The records that follow are to be repeated exactly, with no pictures carried over.

§

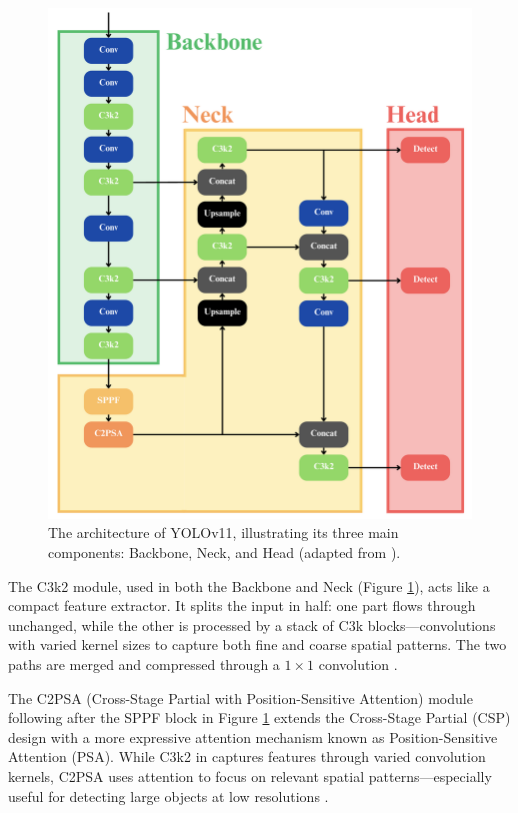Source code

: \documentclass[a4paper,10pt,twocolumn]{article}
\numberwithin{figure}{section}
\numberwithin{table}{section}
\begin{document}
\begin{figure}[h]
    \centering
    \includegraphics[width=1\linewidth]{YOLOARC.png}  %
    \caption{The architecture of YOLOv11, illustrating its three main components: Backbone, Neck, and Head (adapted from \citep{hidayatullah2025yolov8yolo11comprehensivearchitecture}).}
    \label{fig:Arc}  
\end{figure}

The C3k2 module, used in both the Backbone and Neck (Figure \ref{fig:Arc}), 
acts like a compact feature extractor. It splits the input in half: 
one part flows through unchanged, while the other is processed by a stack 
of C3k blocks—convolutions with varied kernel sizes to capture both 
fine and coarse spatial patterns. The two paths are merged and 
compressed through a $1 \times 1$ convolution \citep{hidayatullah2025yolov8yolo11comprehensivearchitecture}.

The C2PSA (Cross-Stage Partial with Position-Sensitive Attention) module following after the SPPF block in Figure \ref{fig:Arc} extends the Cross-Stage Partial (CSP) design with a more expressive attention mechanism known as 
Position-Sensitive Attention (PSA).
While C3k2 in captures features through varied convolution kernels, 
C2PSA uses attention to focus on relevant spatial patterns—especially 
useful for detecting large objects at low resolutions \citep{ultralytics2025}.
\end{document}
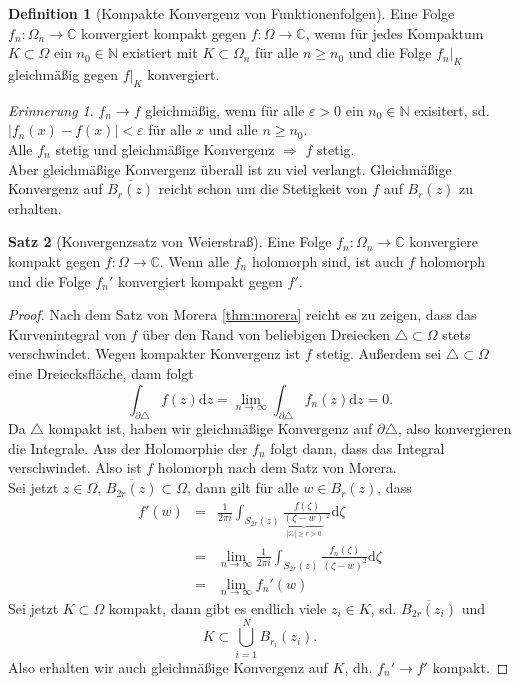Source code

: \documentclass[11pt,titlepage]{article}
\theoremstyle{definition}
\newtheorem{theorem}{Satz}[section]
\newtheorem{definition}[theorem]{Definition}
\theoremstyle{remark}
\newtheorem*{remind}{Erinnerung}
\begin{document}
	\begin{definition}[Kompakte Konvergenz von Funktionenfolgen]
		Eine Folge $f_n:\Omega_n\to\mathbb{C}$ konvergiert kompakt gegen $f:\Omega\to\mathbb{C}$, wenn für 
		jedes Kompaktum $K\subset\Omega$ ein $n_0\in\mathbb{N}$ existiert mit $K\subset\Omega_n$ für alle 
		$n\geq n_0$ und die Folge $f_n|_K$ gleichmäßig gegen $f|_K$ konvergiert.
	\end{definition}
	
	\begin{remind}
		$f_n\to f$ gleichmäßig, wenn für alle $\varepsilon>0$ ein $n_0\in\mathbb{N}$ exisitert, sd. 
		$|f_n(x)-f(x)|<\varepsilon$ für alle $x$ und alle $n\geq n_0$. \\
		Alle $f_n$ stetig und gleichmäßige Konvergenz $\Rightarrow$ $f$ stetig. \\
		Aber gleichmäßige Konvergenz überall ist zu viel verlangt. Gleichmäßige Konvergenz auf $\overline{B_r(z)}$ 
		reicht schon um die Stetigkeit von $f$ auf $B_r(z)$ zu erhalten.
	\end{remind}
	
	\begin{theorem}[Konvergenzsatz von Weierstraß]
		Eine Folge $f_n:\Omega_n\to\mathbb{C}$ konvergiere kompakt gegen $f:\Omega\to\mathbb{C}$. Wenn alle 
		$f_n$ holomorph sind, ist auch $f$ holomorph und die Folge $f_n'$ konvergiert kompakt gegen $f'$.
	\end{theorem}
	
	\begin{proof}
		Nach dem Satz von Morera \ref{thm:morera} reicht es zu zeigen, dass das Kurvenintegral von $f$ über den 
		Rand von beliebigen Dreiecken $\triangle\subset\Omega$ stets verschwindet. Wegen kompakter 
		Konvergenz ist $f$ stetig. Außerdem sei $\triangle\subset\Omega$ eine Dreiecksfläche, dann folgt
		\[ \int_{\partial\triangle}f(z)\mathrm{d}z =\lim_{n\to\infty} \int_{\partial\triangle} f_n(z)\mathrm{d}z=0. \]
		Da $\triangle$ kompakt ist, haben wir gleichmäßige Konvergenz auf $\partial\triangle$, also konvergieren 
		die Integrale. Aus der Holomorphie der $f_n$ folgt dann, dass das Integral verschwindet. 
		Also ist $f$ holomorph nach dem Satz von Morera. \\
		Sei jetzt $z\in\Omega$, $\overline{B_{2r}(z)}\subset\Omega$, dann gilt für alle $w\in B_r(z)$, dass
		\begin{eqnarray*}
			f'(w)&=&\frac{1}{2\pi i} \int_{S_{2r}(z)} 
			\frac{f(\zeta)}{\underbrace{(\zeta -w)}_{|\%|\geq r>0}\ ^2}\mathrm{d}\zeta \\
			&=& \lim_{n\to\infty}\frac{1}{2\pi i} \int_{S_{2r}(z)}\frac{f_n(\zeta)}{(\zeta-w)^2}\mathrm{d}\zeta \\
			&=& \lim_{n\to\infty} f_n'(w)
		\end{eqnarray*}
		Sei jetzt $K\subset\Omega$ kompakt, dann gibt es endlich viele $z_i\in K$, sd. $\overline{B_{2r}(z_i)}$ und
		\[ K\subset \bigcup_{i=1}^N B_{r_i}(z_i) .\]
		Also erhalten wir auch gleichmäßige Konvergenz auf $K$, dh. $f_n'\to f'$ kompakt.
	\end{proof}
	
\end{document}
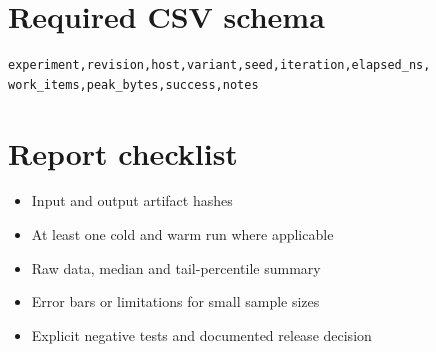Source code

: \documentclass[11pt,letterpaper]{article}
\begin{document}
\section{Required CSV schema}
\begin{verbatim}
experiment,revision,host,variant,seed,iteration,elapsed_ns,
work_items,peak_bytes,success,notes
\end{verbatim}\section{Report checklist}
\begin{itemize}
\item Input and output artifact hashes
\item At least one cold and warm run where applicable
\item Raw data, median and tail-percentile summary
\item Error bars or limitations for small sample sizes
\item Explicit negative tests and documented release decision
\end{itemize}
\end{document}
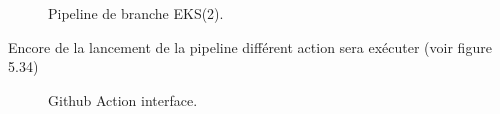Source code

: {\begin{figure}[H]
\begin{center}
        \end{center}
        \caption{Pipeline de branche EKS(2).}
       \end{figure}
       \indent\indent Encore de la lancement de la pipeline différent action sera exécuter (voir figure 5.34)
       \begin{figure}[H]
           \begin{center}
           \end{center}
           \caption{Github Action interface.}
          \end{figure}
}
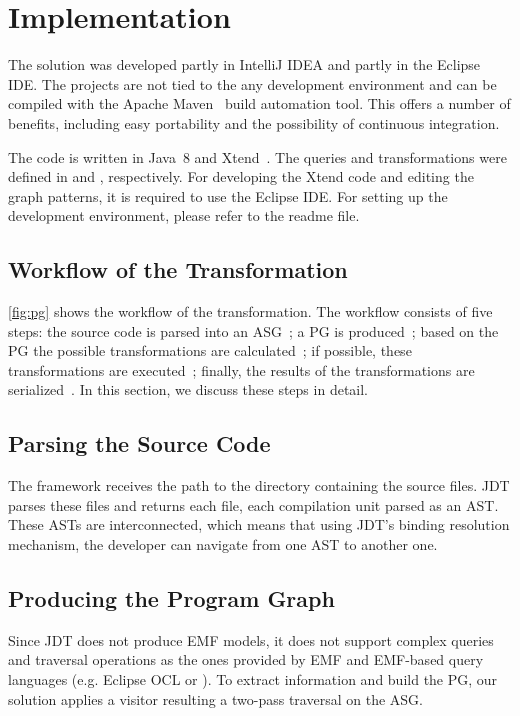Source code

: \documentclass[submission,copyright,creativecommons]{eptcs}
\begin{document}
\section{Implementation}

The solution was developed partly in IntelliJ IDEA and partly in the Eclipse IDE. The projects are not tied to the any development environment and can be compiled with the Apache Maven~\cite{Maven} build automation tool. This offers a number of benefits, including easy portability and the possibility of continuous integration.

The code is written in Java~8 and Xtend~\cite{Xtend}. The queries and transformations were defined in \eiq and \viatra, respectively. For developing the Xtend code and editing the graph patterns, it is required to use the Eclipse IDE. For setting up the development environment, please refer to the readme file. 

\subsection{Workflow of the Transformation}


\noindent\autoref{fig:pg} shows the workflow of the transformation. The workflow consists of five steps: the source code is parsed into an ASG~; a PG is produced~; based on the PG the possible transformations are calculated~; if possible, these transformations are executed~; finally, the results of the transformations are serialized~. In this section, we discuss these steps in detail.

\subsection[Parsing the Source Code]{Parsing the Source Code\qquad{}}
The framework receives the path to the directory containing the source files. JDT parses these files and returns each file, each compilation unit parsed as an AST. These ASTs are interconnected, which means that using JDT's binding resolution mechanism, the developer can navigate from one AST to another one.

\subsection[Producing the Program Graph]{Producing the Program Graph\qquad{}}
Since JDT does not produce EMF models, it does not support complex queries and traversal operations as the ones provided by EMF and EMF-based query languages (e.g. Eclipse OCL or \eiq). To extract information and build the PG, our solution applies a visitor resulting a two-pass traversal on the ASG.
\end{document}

§

Task output =
Source code

: \documentclass[a4paper,10pt,twocolumn]{article}
\numberwithin{figure}{section}
\numberwithin{table}{section}
\begin{document}
\begin{figure}[h]
    \centering
    \includegraphics[width=1\linewidth]{YOLOARC.png}  %
    \caption{The architecture of YOLOv11, illustrating its three main components: Backbone, Neck, and Head (adapted from \citep{hidayatullah2025yolov8yolo11comprehensivearchitecture}).}
    \label{fig:Arc}  
\end{figure}

The C3k2 module, used in both the Backbone and Neck (Figure \ref{fig:Arc}), 
acts like a compact feature extractor. It splits the input in half: 
one part flows through unchanged, while the other is processed by a stack 
of C3k blocks—convolutions with varied kernel sizes to capture both 
fine and coarse spatial patterns. The two paths are merged and 
compressed through a $1 \times 1$ convolution \citep{hidayatullah2025yolov8yolo11comprehensivearchitecture}.

The C2PSA (Cross-Stage Partial with Position-Sensitive Attention) module following after the SPPF block in Figure \ref{fig:Arc} extends the Cross-Stage Partial (CSP) design with a more expressive attention mechanism known as 
Position-Sensitive Attention (PSA).
While C3k2 in captures features through varied convolution kernels, 
C2PSA uses attention to focus on relevant spatial patterns—especially 
useful for detecting large objects at low resolutions \citep{ultralytics2025}.
\end{document}
Source code

: \documentclass[11pt,titlepage]{article}
\theoremstyle{definition}
\newtheorem{theorem}{Satz}[section]
\newtheorem{definition}[theorem]{Definition}
\theoremstyle{remark}
\newtheorem*{remind}{Erinnerung}
\begin{document}
	\begin{definition}[Kompakte Konvergenz von Funktionenfolgen]
		Eine Folge $f_n:\Omega_n\to\mathbb{C}$ konvergiert kompakt gegen $f:\Omega\to\mathbb{C}$, wenn für 
		jedes Kompaktum $K\subset\Omega$ ein $n_0\in\mathbb{N}$ existiert mit $K\subset\Omega_n$ für alle 
		$n\geq n_0$ und die Folge $f_n|_K$ gleichmäßig gegen $f|_K$ konvergiert.
	\end{definition}
	
	\begin{remind}
		$f_n\to f$ gleichmäßig, wenn für alle $\varepsilon>0$ ein $n_0\in\mathbb{N}$ exisitert, sd. 
		$|f_n(x)-f(x)|<\varepsilon$ für alle $x$ und alle $n\geq n_0$. \\
		Alle $f_n$ stetig und gleichmäßige Konvergenz $\Rightarrow$ $f$ stetig. \\
		Aber gleichmäßige Konvergenz überall ist zu viel verlangt. Gleichmäßige Konvergenz auf $\overline{B_r(z)}$ 
		reicht schon um die Stetigkeit von $f$ auf $B_r(z)$ zu erhalten.
	\end{remind}
	
	\begin{theorem}[Konvergenzsatz von Weierstraß]
		Eine Folge $f_n:\Omega_n\to\mathbb{C}$ konvergiere kompakt gegen $f:\Omega\to\mathbb{C}$. Wenn alle 
		$f_n$ holomorph sind, ist auch $f$ holomorph und die Folge $f_n'$ konvergiert kompakt gegen $f'$.
	\end{theorem}
	
	\begin{proof}
		Nach dem Satz von Morera \ref{thm:morera} reicht es zu zeigen, dass das Kurvenintegral von $f$ über den 
		Rand von beliebigen Dreiecken $\triangle\subset\Omega$ stets verschwindet. Wegen kompakter 
		Konvergenz ist $f$ stetig. Außerdem sei $\triangle\subset\Omega$ eine Dreiecksfläche, dann folgt
		\[ \int_{\partial\triangle}f(z)\mathrm{d}z =\lim_{n\to\infty} \int_{\partial\triangle} f_n(z)\mathrm{d}z=0. \]
		Da $\triangle$ kompakt ist, haben wir gleichmäßige Konvergenz auf $\partial\triangle$, also konvergieren 
		die Integrale. Aus der Holomorphie der $f_n$ folgt dann, dass das Integral verschwindet. 
		Also ist $f$ holomorph nach dem Satz von Morera. \\
		Sei jetzt $z\in\Omega$, $\overline{B_{2r}(z)}\subset\Omega$, dann gilt für alle $w\in B_r(z)$, dass
		\begin{eqnarray*}
			f'(w)&=&\frac{1}{2\pi i} \int_{S_{2r}(z)} 
			\frac{f(\zeta)}{\underbrace{(\zeta -w)}_{|\%|\geq r>0}\ ^2}\mathrm{d}\zeta \\
			&=& \lim_{n\to\infty}\frac{1}{2\pi i} \int_{S_{2r}(z)}\frac{f_n(\zeta)}{(\zeta-w)^2}\mathrm{d}\zeta \\
			&=& \lim_{n\to\infty} f_n'(w)
		\end{eqnarray*}
		Sei jetzt $K\subset\Omega$ kompakt, dann gibt es endlich viele $z_i\in K$, sd. $\overline{B_{2r}(z_i)}$ und
		\[ K\subset \bigcup_{i=1}^N B_{r_i}(z_i) .\]
		Also erhalten wir auch gleichmäßige Konvergenz auf $K$, dh. $f_n'\to f'$ kompakt.
	\end{proof}
	
\end{document}
Source code

: \documentclass[11pt,letterpaper]{article}
\begin{document}
\section{Required CSV schema}
\begin{verbatim}
experiment,revision,host,variant,seed,iteration,elapsed_ns,
work_items,peak_bytes,success,notes
\end{verbatim}\section{Report checklist}
\begin{itemize}
\item Input and output artifact hashes
\item At least one cold and warm run where applicable
\item Raw data, median and tail-percentile summary
\item Error bars or limitations for small sample sizes
\item Explicit negative tests and documented release decision
\end{itemize}
\end{document}
Source code

: {\begin{figure}[H]
\begin{center}
        \end{center}
        \caption{Pipeline de branche EKS(2).}
       \end{figure}
       \indent\indent Encore de la lancement de la pipeline différent action sera exécuter (voir figure 5.34)
       \begin{figure}[H]
           \begin{center}
           \end{center}
           \caption{Github Action interface.}
          \end{figure}
}
Source code

: \documentclass[submission,copyright,creativecommons]{eptcs}
\begin{document}
\section{Implementation}

The solution was developed partly in IntelliJ IDEA and partly in the Eclipse IDE. The projects are not tied to the any development environment and can be compiled with the Apache Maven~\cite{Maven} build automation tool. This offers a number of benefits, including easy portability and the possibility of continuous integration.

The code is written in Java~8 and Xtend~\cite{Xtend}. The queries and transformations were defined in \eiq and \viatra, respectively. For developing the Xtend code and editing the graph patterns, it is required to use the Eclipse IDE. For setting up the development environment, please refer to the readme file. 

\subsection{Workflow of the Transformation}


\noindent\autoref{fig:pg} shows the workflow of the transformation. The workflow consists of five steps: the source code is parsed into an ASG~; a PG is produced~; based on the PG the possible transformations are calculated~; if possible, these transformations are executed~; finally, the results of the transformations are serialized~. In this section, we discuss these steps in detail.

\subsection[Parsing the Source Code]{Parsing the Source Code\qquad{}}
The framework receives the path to the directory containing the source files. JDT parses these files and returns each file, each compilation unit parsed as an AST. These ASTs are interconnected, which means that using JDT's binding resolution mechanism, the developer can navigate from one AST to another one.

\subsection[Producing the Program Graph]{Producing the Program Graph\qquad{}}
Since JDT does not produce EMF models, it does not support complex queries and traversal operations as the ones provided by EMF and EMF-based query languages (e.g. Eclipse OCL or \eiq). To extract information and build the PG, our solution applies a visitor resulting a two-pass traversal on the ASG.
\end{document}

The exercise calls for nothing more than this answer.